Third, he apologizes to his wife and to Jehovah and seeks their forgiveness. (Acts 3:19) He should also beg Jehovah for both the desire to change and the help to control his thoughts, speech, and actions. (Ps. 51:10-12; 2 Cor. 10:5; Phil. 2:13)
Shouldn't this have been step 1?
There's nothing wrong in this other than the fact that too often, apologies are empty words and the behaviour continues.
Also, apologizing just isn't enough. A good man would do something kind and sincere to show his sorrow for what he has done.
Fourth, he acts in harmony with his prayers by learning to hate all forms of violence and abusive speech. (Ps. 97:10)

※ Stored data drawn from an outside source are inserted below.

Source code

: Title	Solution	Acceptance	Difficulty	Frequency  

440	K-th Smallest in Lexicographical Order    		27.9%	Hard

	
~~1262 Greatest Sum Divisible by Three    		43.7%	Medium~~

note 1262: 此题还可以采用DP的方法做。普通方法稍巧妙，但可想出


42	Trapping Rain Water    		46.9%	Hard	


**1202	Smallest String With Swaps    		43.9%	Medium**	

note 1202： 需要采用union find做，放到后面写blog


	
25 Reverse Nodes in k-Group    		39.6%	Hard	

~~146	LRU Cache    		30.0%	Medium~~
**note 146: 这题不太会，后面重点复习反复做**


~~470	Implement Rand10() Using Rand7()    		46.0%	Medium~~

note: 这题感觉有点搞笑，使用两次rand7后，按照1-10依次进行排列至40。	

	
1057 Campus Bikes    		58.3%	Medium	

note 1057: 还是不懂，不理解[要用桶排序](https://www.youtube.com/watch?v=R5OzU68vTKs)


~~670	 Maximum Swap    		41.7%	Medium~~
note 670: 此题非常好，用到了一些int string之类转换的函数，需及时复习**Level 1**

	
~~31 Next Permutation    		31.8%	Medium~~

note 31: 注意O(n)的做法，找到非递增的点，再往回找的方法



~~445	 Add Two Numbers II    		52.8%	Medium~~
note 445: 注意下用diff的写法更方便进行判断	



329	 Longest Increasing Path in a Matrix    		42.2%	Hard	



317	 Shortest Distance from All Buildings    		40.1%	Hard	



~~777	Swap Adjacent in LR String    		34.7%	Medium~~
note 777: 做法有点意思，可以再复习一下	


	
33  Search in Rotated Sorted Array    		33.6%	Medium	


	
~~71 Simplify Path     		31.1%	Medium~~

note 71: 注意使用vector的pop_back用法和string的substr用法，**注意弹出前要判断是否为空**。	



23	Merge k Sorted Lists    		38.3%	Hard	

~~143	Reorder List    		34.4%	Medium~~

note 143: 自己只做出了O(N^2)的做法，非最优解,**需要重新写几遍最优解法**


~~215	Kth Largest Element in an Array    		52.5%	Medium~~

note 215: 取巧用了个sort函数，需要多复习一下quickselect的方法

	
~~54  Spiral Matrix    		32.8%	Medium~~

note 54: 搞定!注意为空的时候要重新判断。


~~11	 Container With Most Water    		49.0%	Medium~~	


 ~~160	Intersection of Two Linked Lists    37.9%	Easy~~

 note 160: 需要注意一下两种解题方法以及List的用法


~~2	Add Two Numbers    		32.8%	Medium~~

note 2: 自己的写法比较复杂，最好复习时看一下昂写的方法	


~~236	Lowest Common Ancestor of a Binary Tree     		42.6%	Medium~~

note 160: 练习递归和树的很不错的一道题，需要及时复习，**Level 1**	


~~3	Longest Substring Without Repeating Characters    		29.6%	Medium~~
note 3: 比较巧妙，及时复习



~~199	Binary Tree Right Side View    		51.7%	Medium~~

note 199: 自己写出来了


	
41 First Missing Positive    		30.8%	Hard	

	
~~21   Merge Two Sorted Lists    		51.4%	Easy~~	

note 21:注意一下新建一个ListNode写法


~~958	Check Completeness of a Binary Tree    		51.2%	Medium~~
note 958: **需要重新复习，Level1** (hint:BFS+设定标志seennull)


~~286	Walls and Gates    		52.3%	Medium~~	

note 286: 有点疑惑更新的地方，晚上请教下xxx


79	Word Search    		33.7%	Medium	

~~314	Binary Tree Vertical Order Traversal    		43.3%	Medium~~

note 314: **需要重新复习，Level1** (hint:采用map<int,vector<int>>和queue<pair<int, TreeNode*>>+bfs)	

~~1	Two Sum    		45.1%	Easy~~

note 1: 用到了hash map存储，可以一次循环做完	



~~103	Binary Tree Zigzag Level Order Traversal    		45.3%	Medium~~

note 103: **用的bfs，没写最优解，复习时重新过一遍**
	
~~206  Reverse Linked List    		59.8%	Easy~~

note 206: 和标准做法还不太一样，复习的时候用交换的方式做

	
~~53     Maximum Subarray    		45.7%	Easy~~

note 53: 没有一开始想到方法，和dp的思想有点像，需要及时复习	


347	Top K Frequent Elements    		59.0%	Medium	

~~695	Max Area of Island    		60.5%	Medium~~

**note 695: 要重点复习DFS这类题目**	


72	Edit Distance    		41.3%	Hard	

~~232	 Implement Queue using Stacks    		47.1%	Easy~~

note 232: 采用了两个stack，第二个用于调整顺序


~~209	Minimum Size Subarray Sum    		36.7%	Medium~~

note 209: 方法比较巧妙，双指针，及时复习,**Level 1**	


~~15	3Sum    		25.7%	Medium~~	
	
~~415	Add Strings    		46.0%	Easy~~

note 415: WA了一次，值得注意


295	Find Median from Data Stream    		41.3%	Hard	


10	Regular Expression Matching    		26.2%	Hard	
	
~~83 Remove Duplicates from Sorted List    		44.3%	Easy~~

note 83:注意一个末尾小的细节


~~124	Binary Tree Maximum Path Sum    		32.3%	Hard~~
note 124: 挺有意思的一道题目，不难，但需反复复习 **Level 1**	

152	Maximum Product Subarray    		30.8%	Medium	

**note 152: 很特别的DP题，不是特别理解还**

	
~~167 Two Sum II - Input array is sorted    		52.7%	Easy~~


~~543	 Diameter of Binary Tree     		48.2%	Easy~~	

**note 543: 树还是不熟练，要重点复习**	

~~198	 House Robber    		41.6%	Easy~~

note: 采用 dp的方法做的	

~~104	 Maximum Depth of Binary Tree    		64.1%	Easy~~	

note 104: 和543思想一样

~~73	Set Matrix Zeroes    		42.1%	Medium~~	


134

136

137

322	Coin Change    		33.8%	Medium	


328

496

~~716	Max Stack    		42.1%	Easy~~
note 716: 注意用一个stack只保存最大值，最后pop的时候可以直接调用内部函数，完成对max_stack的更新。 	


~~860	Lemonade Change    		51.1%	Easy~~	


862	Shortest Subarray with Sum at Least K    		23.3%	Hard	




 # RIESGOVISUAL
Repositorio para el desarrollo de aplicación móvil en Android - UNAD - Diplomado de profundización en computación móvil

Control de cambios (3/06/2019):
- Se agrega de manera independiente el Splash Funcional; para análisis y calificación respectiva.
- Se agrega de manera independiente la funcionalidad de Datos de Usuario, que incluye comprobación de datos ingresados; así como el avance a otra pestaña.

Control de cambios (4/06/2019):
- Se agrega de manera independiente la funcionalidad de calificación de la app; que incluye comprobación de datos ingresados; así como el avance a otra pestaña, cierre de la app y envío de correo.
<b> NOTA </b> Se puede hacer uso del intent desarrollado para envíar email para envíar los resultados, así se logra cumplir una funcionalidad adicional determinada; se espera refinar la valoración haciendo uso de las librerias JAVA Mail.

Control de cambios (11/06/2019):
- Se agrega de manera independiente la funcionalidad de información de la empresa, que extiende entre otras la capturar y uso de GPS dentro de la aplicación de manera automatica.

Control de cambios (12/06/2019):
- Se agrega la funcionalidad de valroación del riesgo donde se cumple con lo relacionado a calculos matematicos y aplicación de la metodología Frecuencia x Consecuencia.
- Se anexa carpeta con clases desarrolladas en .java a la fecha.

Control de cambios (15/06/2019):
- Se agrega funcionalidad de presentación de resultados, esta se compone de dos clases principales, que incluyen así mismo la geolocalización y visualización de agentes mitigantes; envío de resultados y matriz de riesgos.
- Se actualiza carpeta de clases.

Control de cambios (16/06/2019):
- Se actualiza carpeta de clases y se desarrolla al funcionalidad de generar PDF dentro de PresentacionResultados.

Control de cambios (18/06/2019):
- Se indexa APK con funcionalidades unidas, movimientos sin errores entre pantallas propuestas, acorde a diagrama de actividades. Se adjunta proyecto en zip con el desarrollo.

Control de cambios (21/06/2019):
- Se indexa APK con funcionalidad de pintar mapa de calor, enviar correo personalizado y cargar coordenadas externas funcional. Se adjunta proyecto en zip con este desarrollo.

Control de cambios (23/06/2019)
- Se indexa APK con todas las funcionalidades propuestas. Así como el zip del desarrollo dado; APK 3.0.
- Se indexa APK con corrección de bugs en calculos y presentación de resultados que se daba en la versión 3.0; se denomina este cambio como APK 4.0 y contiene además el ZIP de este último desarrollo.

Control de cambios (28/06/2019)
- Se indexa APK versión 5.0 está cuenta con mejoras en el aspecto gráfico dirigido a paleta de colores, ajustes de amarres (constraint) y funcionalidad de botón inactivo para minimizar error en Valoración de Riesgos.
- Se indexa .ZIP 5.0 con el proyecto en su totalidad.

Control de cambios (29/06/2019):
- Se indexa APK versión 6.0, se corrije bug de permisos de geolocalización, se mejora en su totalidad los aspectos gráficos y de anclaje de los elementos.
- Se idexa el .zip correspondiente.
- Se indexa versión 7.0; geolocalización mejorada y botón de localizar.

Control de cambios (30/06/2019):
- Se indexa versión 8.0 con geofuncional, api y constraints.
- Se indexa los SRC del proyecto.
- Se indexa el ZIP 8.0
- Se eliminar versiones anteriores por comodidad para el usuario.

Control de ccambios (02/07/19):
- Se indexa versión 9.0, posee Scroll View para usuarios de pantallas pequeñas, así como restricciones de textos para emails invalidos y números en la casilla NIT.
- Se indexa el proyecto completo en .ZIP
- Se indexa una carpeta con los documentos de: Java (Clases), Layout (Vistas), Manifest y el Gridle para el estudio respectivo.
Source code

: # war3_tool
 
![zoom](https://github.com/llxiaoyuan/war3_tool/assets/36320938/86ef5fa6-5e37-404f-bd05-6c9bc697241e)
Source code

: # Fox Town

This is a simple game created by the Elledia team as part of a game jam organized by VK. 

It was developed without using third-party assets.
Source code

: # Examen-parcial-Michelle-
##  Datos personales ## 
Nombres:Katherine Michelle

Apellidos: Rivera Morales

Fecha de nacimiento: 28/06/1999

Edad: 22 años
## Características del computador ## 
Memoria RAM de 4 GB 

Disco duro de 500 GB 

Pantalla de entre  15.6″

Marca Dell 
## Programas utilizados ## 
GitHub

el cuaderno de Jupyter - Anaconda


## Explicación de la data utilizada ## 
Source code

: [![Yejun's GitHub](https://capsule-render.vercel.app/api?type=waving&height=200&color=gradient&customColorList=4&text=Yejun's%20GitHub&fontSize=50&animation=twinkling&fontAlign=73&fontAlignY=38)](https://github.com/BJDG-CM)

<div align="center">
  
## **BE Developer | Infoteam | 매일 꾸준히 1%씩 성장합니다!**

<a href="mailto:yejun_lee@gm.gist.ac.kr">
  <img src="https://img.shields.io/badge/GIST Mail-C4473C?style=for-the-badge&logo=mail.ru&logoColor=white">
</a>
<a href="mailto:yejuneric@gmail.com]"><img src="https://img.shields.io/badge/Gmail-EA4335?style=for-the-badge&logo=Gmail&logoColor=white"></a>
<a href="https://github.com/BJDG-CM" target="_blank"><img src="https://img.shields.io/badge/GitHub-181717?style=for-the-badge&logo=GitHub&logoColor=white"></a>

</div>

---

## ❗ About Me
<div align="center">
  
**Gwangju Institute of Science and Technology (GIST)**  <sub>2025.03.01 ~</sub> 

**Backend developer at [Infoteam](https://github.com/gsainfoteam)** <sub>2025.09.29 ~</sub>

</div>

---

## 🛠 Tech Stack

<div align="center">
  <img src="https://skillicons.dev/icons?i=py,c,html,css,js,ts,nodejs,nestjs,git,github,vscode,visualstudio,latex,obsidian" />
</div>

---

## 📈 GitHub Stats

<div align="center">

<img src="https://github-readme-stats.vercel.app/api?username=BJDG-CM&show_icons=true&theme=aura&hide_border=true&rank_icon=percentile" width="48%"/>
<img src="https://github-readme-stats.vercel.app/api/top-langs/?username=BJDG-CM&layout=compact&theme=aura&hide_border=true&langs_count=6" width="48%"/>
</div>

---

That is a lovely sentiment but more than a tough one to enact, if not impossible. We are sinful human beings and we will have bad thoughts. As much as we try, I don't think it is even possible to hate all forms of violence and abusive speech. The Roadrunner and Ben and Jerry come to mind for a start. That would really restrict what we watch on tele or the video games that we would play. Do we hate the police because they may physically defend us or protect us from criminals by inflicting harm to them?
Fifth, he seeks immediate help from loving shepherds in the congregation. (Jas. 5:14-16)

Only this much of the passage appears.